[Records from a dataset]
++++++++++++++++++++
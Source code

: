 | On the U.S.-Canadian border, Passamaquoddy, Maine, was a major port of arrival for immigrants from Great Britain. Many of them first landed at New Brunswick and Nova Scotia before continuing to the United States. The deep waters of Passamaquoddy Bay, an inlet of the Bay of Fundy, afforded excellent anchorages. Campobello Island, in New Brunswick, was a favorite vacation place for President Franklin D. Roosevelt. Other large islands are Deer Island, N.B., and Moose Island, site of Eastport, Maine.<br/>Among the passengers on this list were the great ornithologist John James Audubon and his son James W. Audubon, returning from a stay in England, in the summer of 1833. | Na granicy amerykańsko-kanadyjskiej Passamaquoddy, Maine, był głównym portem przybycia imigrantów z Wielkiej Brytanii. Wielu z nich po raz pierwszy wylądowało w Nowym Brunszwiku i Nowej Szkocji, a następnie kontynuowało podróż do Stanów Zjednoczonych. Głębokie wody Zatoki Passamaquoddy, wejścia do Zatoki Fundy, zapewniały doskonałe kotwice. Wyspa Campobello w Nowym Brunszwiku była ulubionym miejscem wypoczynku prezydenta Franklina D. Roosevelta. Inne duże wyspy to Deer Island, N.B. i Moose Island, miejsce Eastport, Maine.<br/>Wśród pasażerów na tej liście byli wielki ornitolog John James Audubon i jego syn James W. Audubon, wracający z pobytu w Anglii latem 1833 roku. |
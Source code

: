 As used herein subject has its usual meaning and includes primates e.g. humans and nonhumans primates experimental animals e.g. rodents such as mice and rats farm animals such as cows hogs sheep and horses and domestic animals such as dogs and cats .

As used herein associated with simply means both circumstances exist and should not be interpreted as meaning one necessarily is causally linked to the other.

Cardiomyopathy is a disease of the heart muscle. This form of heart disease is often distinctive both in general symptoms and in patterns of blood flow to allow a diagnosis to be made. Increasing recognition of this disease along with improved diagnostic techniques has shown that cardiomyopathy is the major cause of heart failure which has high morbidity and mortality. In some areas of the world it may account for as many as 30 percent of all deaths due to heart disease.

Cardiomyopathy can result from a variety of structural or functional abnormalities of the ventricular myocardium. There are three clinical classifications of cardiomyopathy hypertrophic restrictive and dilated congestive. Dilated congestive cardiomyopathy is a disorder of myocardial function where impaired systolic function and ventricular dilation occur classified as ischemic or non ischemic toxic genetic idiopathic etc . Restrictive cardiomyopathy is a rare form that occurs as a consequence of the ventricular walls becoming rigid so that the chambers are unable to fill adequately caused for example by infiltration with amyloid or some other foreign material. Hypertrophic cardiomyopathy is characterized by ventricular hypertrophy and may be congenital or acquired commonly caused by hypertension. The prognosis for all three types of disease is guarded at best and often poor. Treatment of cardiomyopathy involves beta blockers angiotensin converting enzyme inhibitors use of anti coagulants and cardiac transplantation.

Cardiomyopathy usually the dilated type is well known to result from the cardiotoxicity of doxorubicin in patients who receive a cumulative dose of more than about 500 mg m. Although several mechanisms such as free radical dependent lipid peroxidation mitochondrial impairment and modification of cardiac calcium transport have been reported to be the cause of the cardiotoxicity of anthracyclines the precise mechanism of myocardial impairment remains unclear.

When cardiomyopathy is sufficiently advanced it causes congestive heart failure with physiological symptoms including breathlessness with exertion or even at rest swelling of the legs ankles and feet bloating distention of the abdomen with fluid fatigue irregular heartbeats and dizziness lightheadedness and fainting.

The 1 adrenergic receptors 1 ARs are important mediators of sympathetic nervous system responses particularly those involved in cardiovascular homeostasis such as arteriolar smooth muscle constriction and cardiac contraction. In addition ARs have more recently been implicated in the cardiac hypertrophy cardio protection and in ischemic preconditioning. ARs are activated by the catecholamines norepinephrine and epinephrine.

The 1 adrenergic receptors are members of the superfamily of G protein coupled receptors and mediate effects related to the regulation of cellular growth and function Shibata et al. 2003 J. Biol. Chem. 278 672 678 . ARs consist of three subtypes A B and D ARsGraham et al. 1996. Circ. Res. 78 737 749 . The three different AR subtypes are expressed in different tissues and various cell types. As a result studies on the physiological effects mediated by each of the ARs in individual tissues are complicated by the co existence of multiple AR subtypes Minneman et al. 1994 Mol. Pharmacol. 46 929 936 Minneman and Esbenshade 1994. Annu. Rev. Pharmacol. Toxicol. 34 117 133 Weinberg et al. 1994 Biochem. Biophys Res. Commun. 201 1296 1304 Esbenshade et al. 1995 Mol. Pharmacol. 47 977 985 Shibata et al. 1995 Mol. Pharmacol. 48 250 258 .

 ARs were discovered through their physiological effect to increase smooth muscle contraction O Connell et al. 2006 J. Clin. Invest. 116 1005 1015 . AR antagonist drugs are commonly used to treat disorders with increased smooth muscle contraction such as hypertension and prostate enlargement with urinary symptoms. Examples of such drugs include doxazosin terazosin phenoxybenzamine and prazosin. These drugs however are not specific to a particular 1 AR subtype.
++++++++++++++++++++
_Problem description_: Please return only the lines above, starting at the line that has "When cardiomyopathy is" and ending at the line that has "The 1 adrenergic receptors 1", keeping both and leaving each one unchanged.

_Answer section_:
When cardiomyopathy is sufficiently advanced it causes congestive heart failure with physiological symptoms including breathlessness with exertion or even at rest swelling of the legs ankles and feet bloating distention of the abdomen with fluid fatigue irregular heartbeats and dizziness lightheadedness and fainting.

The 1 adrenergic receptors 1 ARs are important mediators of sympathetic nervous system responses particularly those involved in cardiovascular homeostasis such as arteriolar smooth muscle constriction and cardiac contraction. In addition ARs have more recently been implicated in the cardiac hypertrophy cardio protection and in ischemic preconditioning. ARs are activated by the catecholamines norepinephrine and epinephrine.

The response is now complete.